About this exercise
Restate, exactly and without pictures, the lines from the start of the listing below through the line holding "- 컴포넌트 개발: 90분".

Data shown
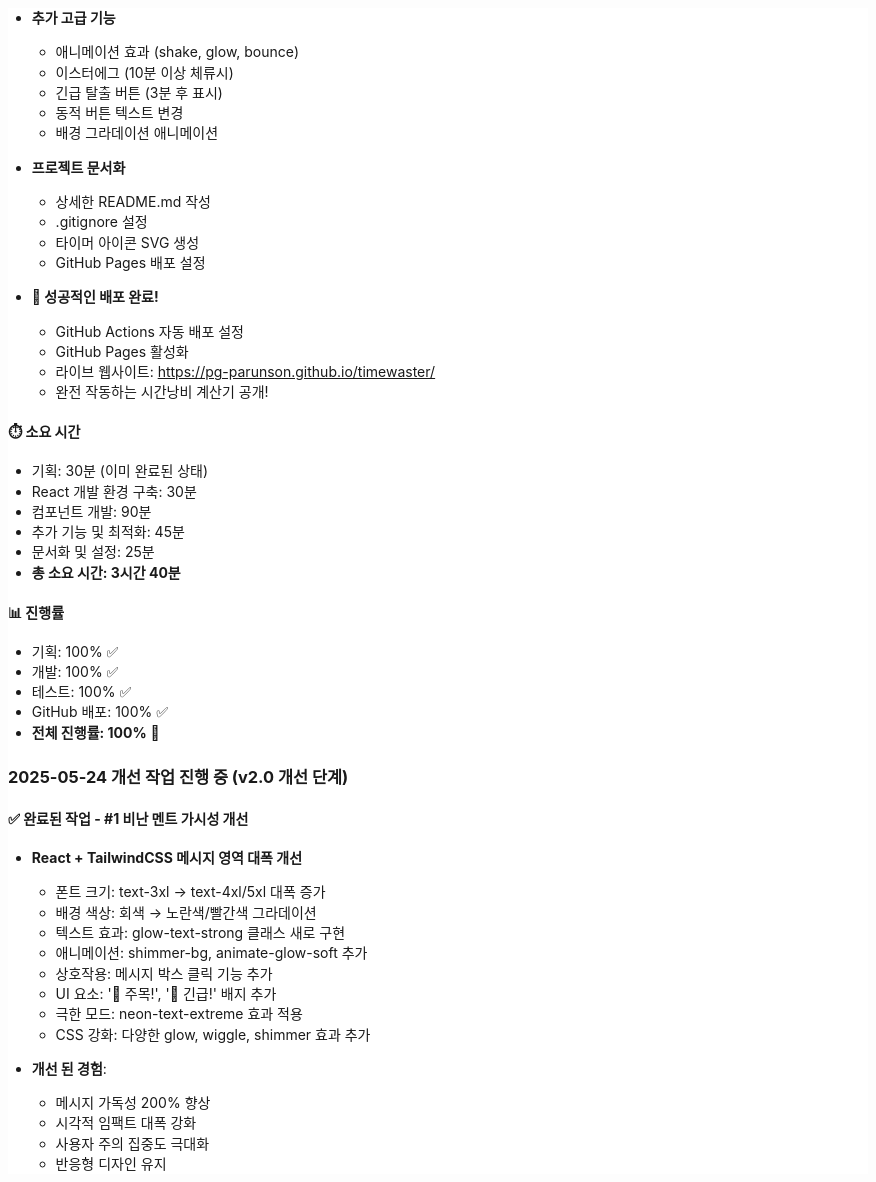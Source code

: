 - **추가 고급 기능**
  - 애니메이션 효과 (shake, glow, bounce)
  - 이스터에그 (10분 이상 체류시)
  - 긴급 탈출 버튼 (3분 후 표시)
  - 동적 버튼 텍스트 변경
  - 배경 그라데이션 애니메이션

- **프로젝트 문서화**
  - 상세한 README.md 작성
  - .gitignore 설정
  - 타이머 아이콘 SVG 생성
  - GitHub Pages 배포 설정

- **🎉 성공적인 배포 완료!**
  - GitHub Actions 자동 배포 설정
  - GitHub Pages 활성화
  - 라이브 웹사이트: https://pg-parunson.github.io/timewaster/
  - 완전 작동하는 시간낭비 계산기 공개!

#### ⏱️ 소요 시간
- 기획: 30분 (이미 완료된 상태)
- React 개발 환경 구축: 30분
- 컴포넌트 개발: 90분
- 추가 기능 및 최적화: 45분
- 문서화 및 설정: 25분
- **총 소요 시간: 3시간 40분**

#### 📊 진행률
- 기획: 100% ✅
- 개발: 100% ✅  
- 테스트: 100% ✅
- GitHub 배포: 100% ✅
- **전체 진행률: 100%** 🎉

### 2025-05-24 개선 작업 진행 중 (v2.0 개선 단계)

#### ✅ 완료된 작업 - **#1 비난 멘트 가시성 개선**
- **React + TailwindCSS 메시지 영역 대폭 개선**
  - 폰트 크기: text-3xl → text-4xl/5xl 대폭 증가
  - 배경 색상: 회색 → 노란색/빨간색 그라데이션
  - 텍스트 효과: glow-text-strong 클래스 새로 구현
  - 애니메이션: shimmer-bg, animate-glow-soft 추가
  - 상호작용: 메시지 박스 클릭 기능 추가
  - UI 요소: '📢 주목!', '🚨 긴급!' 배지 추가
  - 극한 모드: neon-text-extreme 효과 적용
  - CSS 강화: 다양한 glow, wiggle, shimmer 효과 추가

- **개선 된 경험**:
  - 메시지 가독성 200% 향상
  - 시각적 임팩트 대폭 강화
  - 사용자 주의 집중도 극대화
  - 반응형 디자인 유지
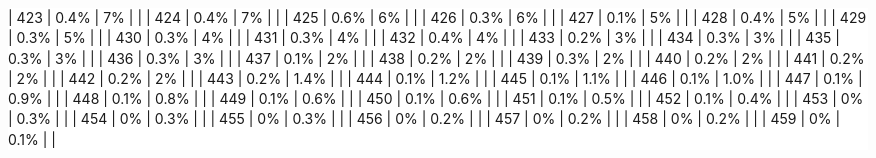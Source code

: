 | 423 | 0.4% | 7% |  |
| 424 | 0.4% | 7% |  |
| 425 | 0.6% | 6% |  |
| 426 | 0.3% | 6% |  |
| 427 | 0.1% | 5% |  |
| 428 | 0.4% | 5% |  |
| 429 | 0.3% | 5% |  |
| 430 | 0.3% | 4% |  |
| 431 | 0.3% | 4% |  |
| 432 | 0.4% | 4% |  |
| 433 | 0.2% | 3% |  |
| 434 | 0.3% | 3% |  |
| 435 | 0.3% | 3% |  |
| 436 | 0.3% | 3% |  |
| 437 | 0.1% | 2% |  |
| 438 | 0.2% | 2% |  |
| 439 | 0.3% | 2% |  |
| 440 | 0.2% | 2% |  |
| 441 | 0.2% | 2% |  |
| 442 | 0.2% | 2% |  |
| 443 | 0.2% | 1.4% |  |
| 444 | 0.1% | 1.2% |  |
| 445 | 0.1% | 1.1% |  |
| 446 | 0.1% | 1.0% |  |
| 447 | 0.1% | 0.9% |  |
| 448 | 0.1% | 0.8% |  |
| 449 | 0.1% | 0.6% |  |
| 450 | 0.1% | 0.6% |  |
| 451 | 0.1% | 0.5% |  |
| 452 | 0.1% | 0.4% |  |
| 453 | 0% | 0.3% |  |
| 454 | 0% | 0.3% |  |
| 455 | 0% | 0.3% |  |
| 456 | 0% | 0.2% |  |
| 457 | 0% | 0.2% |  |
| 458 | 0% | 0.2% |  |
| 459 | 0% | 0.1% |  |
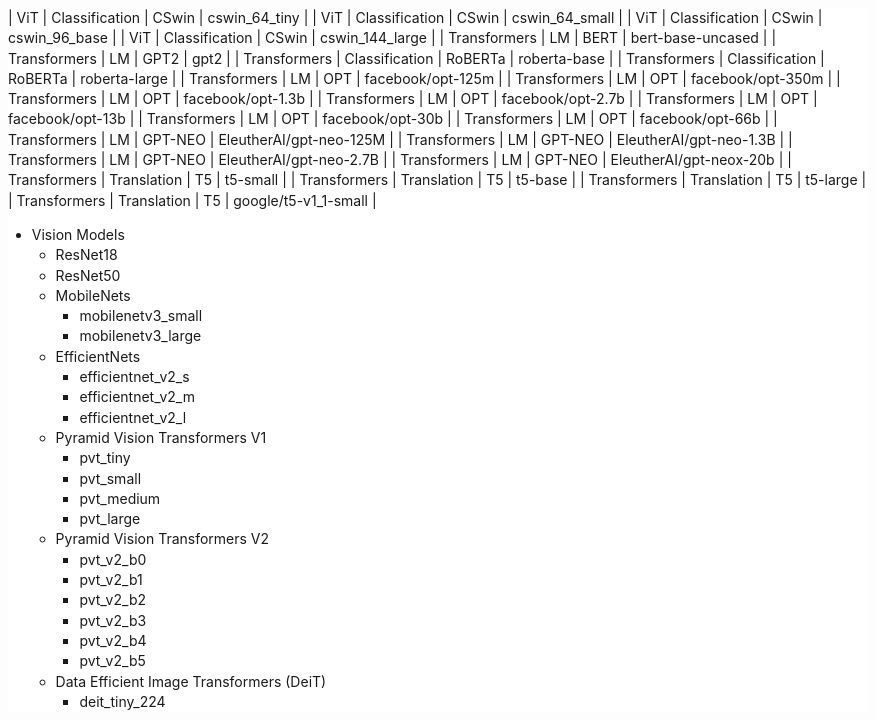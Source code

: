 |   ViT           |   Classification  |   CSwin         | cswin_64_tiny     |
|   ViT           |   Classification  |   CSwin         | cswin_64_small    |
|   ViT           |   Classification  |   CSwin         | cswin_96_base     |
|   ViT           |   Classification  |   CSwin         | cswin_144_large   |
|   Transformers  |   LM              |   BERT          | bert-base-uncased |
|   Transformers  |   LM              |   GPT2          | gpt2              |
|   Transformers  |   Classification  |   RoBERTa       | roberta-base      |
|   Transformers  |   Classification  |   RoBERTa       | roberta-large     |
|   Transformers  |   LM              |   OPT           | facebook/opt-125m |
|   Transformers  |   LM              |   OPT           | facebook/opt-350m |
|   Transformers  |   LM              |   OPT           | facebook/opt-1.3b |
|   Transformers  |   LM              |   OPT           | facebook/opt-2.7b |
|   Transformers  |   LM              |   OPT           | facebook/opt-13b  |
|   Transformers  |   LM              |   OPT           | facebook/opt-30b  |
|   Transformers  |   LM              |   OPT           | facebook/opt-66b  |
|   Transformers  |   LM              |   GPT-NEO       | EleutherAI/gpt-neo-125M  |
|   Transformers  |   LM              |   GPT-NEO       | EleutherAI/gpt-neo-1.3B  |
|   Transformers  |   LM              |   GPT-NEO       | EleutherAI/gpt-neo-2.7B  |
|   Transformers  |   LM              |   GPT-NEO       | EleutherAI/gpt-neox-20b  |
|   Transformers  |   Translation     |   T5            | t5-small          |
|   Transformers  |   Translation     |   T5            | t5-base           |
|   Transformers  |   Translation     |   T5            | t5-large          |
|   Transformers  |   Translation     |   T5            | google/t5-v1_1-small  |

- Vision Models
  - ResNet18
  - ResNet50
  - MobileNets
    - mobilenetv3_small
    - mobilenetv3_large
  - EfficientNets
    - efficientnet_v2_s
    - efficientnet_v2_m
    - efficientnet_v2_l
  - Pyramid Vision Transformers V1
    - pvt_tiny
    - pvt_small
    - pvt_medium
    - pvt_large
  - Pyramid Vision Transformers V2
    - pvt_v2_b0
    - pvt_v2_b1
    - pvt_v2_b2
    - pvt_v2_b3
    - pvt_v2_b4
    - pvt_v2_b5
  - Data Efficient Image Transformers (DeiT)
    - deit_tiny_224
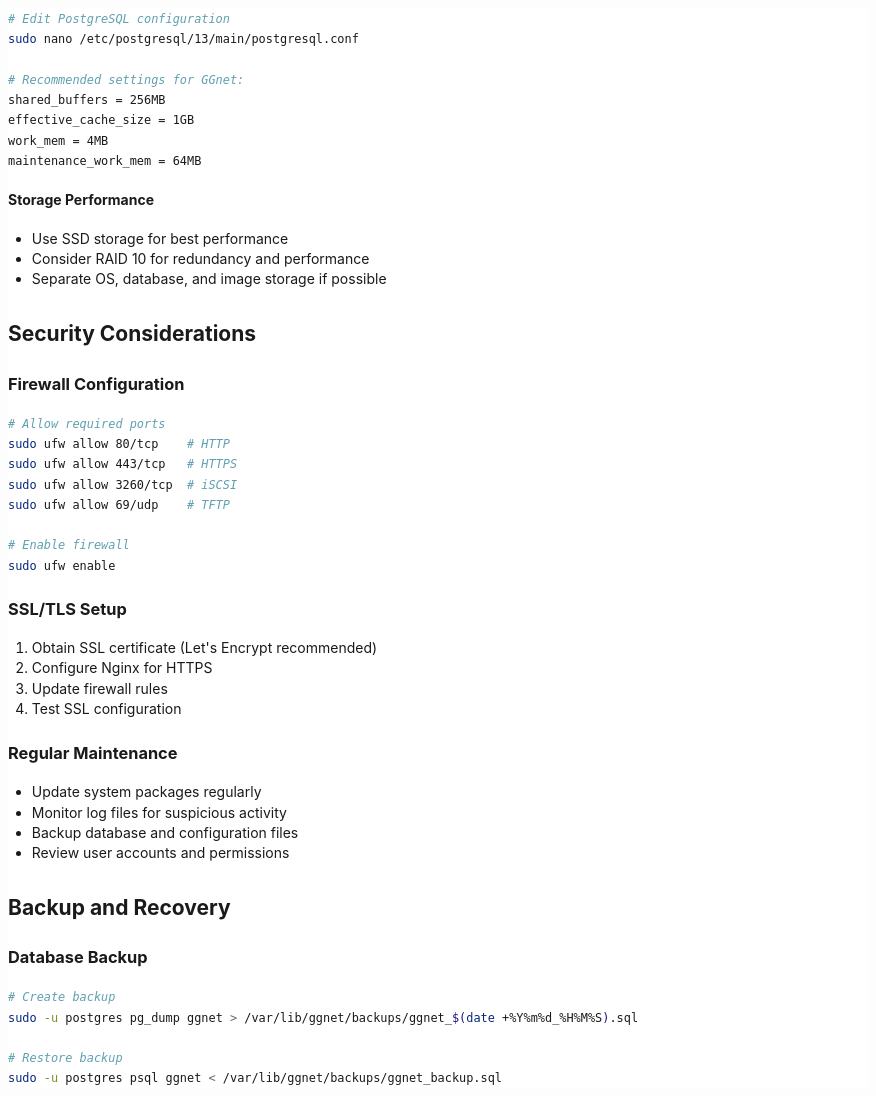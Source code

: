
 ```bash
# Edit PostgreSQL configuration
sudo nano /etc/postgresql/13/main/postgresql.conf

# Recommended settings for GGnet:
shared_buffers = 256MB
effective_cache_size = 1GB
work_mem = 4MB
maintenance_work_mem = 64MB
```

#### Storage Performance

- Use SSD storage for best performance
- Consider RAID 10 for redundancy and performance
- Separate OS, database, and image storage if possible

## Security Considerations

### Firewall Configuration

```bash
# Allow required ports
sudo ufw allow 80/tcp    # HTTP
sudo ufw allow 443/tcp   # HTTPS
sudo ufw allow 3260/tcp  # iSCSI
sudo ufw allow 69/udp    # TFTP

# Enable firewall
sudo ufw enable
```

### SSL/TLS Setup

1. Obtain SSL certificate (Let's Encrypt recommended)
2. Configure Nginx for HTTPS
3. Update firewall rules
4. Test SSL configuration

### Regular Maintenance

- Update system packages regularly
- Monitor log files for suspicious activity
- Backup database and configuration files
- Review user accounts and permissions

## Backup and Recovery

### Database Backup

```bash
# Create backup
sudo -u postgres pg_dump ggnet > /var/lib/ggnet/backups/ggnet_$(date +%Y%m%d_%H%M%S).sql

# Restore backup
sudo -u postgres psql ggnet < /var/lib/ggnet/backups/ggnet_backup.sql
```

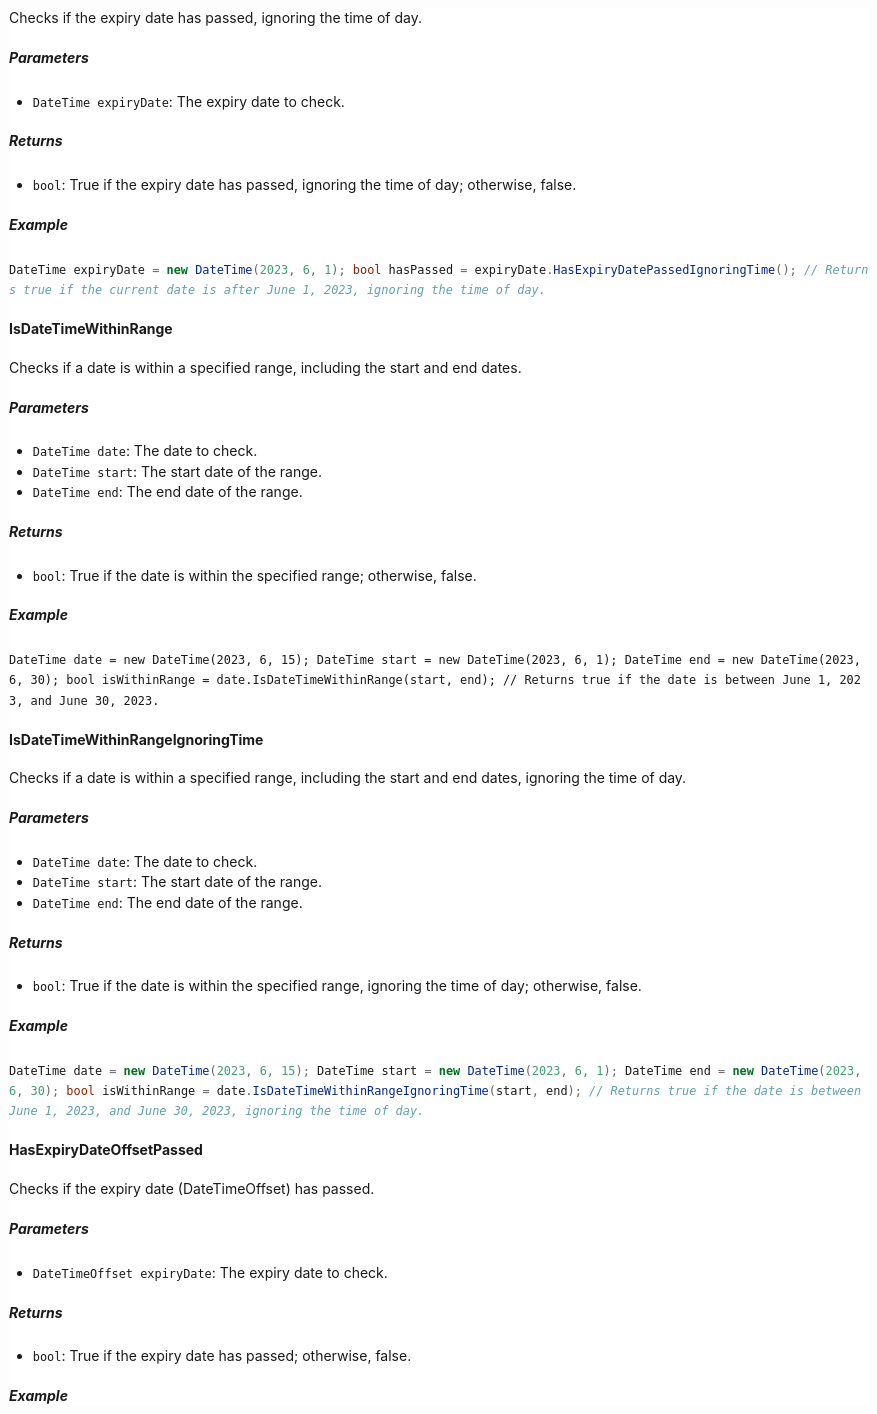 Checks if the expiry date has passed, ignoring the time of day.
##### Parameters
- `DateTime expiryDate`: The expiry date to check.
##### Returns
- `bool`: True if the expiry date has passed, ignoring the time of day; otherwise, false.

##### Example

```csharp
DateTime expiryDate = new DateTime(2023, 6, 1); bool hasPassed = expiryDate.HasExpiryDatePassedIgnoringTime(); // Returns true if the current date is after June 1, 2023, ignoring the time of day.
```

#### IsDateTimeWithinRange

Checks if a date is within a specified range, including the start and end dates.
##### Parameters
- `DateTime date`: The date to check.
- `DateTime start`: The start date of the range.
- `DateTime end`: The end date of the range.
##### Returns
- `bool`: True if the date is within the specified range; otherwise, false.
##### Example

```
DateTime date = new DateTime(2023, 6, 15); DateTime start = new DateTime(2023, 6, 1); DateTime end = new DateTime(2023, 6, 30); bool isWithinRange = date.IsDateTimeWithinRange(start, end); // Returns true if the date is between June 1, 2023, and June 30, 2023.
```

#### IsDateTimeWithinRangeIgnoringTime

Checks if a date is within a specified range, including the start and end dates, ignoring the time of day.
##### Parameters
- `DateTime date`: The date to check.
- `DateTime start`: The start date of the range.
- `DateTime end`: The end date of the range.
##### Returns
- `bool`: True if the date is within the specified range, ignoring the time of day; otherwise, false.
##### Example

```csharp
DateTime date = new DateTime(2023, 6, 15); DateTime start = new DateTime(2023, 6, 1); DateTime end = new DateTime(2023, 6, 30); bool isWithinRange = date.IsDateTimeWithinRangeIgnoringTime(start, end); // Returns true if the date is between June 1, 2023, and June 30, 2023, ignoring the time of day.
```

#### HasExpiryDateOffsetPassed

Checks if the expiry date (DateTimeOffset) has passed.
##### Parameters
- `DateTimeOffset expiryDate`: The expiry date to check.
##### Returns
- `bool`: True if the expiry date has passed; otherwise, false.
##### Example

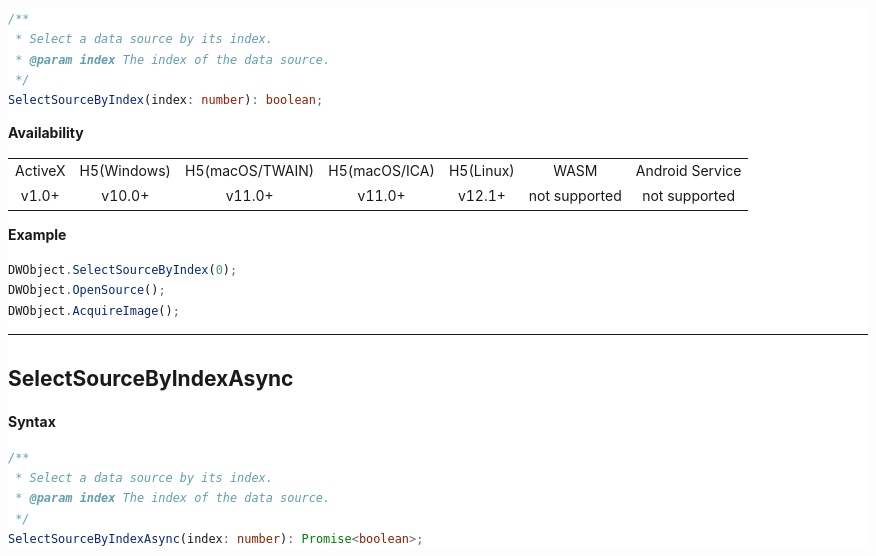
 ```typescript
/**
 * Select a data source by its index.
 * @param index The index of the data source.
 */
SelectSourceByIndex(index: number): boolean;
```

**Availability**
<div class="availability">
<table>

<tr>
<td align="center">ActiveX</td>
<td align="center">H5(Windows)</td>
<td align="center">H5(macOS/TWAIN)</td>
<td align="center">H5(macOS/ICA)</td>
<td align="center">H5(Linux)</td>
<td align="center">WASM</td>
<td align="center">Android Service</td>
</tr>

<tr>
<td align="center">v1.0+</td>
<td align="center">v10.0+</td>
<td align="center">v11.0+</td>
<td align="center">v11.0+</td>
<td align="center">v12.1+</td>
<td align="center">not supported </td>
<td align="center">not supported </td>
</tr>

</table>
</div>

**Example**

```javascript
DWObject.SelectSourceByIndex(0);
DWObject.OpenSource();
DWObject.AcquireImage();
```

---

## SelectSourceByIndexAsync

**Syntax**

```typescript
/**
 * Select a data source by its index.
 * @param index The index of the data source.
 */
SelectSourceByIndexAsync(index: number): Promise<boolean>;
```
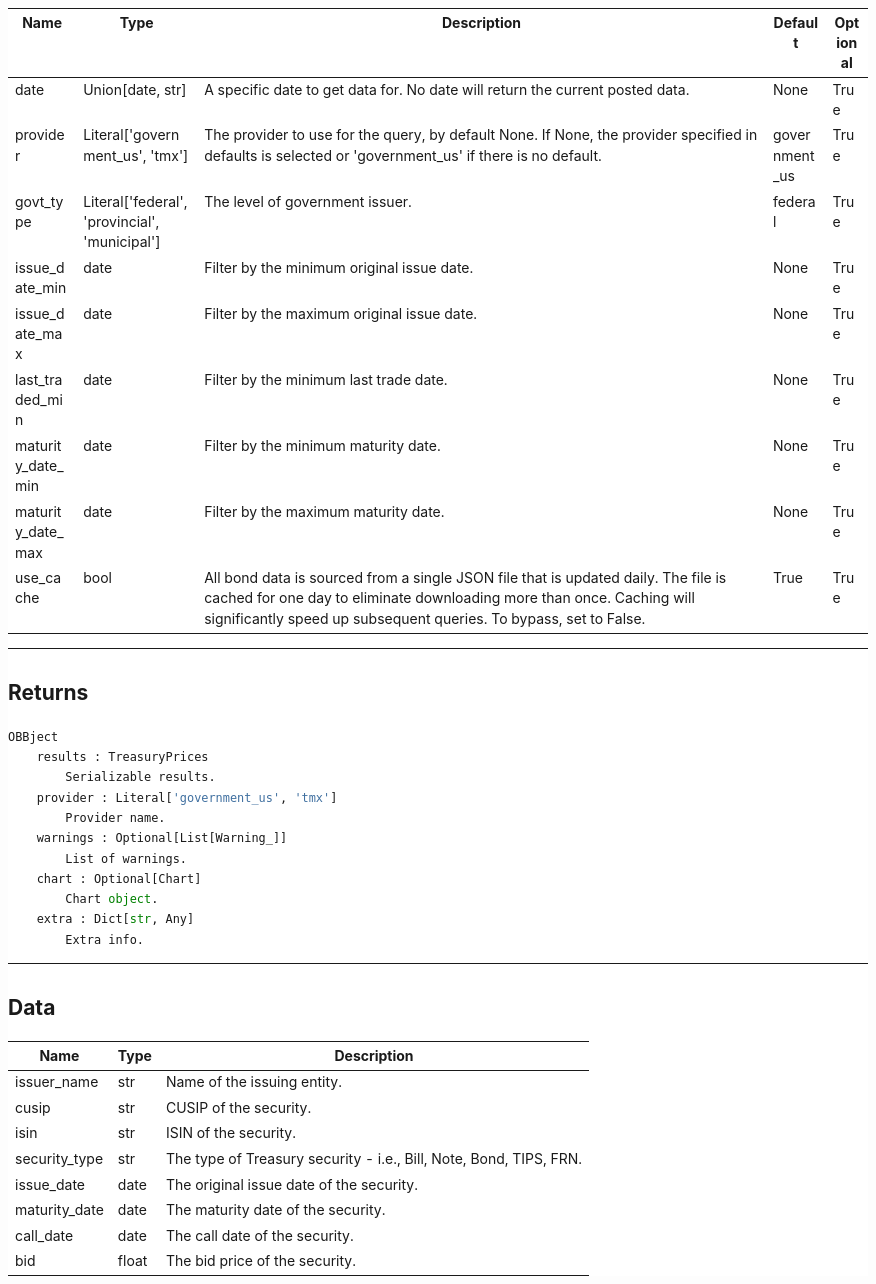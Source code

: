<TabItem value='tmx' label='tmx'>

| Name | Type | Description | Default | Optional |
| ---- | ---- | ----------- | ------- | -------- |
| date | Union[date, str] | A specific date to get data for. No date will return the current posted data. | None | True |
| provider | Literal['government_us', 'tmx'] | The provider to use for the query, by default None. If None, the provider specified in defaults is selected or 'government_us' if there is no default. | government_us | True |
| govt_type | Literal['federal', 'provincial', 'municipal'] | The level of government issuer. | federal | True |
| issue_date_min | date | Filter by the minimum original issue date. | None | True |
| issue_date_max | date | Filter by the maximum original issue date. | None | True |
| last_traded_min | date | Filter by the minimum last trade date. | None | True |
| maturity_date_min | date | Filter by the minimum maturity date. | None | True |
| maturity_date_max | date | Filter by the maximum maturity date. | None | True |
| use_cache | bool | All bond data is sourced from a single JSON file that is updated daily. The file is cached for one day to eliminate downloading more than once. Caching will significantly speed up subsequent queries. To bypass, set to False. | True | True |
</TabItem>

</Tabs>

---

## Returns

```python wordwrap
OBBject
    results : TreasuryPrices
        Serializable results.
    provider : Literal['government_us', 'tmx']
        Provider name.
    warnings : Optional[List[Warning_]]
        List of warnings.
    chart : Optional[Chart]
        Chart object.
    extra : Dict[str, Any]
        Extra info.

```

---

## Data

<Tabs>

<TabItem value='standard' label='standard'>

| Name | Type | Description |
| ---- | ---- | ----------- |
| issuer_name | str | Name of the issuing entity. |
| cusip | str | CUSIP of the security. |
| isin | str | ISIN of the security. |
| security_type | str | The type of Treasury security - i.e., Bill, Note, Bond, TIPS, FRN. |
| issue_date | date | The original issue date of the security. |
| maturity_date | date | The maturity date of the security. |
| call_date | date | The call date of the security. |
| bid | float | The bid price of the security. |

Your response
Source code

: - **추가 고급 기능**
  - 애니메이션 효과 (shake, glow, bounce)
  - 이스터에그 (10분 이상 체류시)
  - 긴급 탈출 버튼 (3분 후 표시)
  - 동적 버튼 텍스트 변경
  - 배경 그라데이션 애니메이션

- **프로젝트 문서화**
  - 상세한 README.md 작성
  - .gitignore 설정
  - 타이머 아이콘 SVG 생성
  - GitHub Pages 배포 설정

- **🎉 성공적인 배포 완료!**
  - GitHub Actions 자동 배포 설정
  - GitHub Pages 활성화
  - 라이브 웹사이트: https://pg-parunson.github.io/timewaster/
  - 완전 작동하는 시간낭비 계산기 공개!

#### ⏱️ 소요 시간
- 기획: 30분 (이미 완료된 상태)
- React 개발 환경 구축: 30분
- 컴포넌트 개발: 90분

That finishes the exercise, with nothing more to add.